This may seem like an ill-timed post, seeing as how most people associate relish with summer/grilling and, as much as we may try to fight it, that season is waving goodbye. But, you know what, I didn’t go to an Amish market at the beginning of summer and buy a crazy amount of little cucumbers (nor would I be able to because they’re not in season then)..so this post is coming to you now. Also, breaking that association with relish being just to top grilled sausages is in your best interest because it’s well placed on and in so many things. I’ve topped a bowl of savory oatmeal with it, put it in salad dressings and even on nachos. The stuff you buy in a squeeze bottle at the store, sure, bury that deep in your mind with its only connection to brats. But this? This would be a shame to not have on hand and eat all year. It’s the perfect balance of sweet and spicy, it’s aromatic, crunchy and fits in with nearly any cuisine.
The best pickles for cucumbers are small-medium, thicker-skinned and not too old or young. A crunchy and sweet pickle is a good indicator that it’s the right age (they’re thin skinned when young and bitter when old). They’re one of the best producing and easiest plants to grow yourself, but if that’s not available to you, try to get them from a farmer’s market as the ones in the grocery store have a weird, waxy coating.

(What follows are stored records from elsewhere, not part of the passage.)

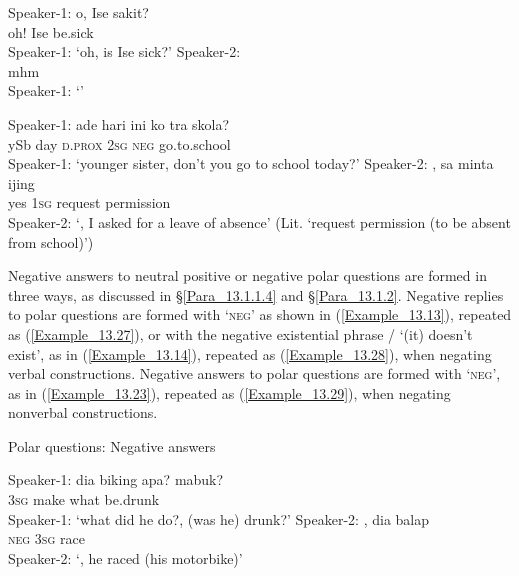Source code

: \ea
\label{Example_13.25}
\ea
\label{Example_13.25a}
\gll Speaker-1:  o,  Ise  sakit?\\ %
 {}   oh!  Ise  be.sick\\
\glt Speaker-1: ‘oh, is Ise sick?’
\vspace{10pt}
\ex
\label{Example_25b}
\gll    Speaker-2:  \\
 {}    mhm\\
\glt Speaker-1: ‘’ \textstyleExampleSource{[080919-006-CvNP.0030-0031]}
\z
\z

\ea
\label{Example_13.26}
\ea
\label{Example_13.26a}
\gll Speaker-1:  ade  hari  ini  ko  tra  skola?\\ %
 {}    ySb  day  \textsc{d.prox}  \textsc{2sg}  \textsc{neg}  go.to.school\\
\glt Speaker-1: ‘younger sister, don’t you go to school today?’
\vspace{10pt}
\ex
\label{Example_13.26b}
\gll  Speaker-2:  ,  sa  minta  ijing\\
  {}   yes  \textsc{1sg}  request  permission\\
\glt Speaker-2: ‘, I asked for a leave of absence’ (Lit. ‘request permission (to be absent from school)’) \textstyleExampleSource{[080922-001a-CvPh.0093-0094]}
\z
\z

Negative answers to neutral positive or negative polar questions are formed in three ways, as discussed in §\ref{Para_13.1.1.4} and §\ref{Para_13.1.2}. Negative replies to polar questions are formed with  ‘\textsc{neg}’ as shown in (\ref{Example_13.13}), repeated as (\ref{Example_13.27}), or with the negative existential phrase / ‘(it) doesn’t exist’, as in (\ref{Example_13.14}), repeated as (\ref{Example_13.28}), when negating verbal constructions. Negative answers to polar questions are formed with  ‘\textsc{neg}’, as in (\ref{Example_13.23}), repeated as (\ref{Example_13.29}), when negating nonverbal constructions.


\begin{styleExampleTitle}
Polar questions: Negative answers
\end{styleExampleTitle}

\ea
\label{Example_13.27}
\ea
\label{Example_13.27a}
\gll Speaker-1:  dia  biking  apa?  mabuk?\\ %
 {}   \textsc{3sg}  make  what  be.drunk\\
 Speaker-1: ‘what did he do?, (was he) drunk?’
\vspace{10pt}
\ex
\label{Example_13.27b}
\gll    Speaker-2:  ,  dia  balap\\
  {}   \textsc{neg}  \textsc{3sg}  race\\
\glt Speaker-2: ‘, he raced (his motorbike)’ \textstyleExampleSource{[081014-013-NP.0003-0004]}
\z
\z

I had three types of pepper on hand when making this relish (some from the Black Hungarian plant, some from the Gypsy plant and some red bell peppers), but any single pepper or combination should suit you just fine. I made a huge batch, enough to share and enough to last me several months, covering nearly my entire little kitchen table in the sum of its parts
Traditional relishes are overwhelmingly sweet in my opinion, so I used a quarter of the sugar called for in most recipes. If you like your relish really sweet, that’s between you and your god and feel free to 75% more sugar than I did. Some advice if you do go that route, use hotter peppers, like a majority jalapeno, so that there’s still that lovable contrast between sweet and spicy there.
(makes about 4 cups)
2 cups grated pepper (any of the readily available varieties works, like jalepeno, bell, hot banana, poblano, etc.)
3 cups grated pickling cucumbers
1 cup grated yellow or white onion
2 cups apple cider vinegar
1/4 cup sugar
1 tbsp salt
1 tbsp mustard seed
2 tsp ground or well-smashed allspice
1 tbsp dried dill
2 tsp ground coriander
2 tsp caraway seeds
Combine the peppers, grated cucumbers, onion and 1 cup of the apple cider vinegar in a large pot. Bring to a simmer, stirring occasionally, until the liquid is reduced by 1/3 (~30 minutes). Drain, discarding the liquid, return the vegetables to the pot. Stir in the remaining 1 cup of apple cider vinegar, the sugar and all the spices. Bring to a simmer, cook 5 minutes, then pour into sterilized jars. Stays fresh for about a year in the refrigerator.
Here’s how I used it for lunch once: a board of grilled leeks, garlicy sauteed kale, a quick tomato jam, flax/turmeric mustard, grilled pretzel flatbreads, german potato salad topped with deviled eggs, some sausages and, of course, the new pickle relish.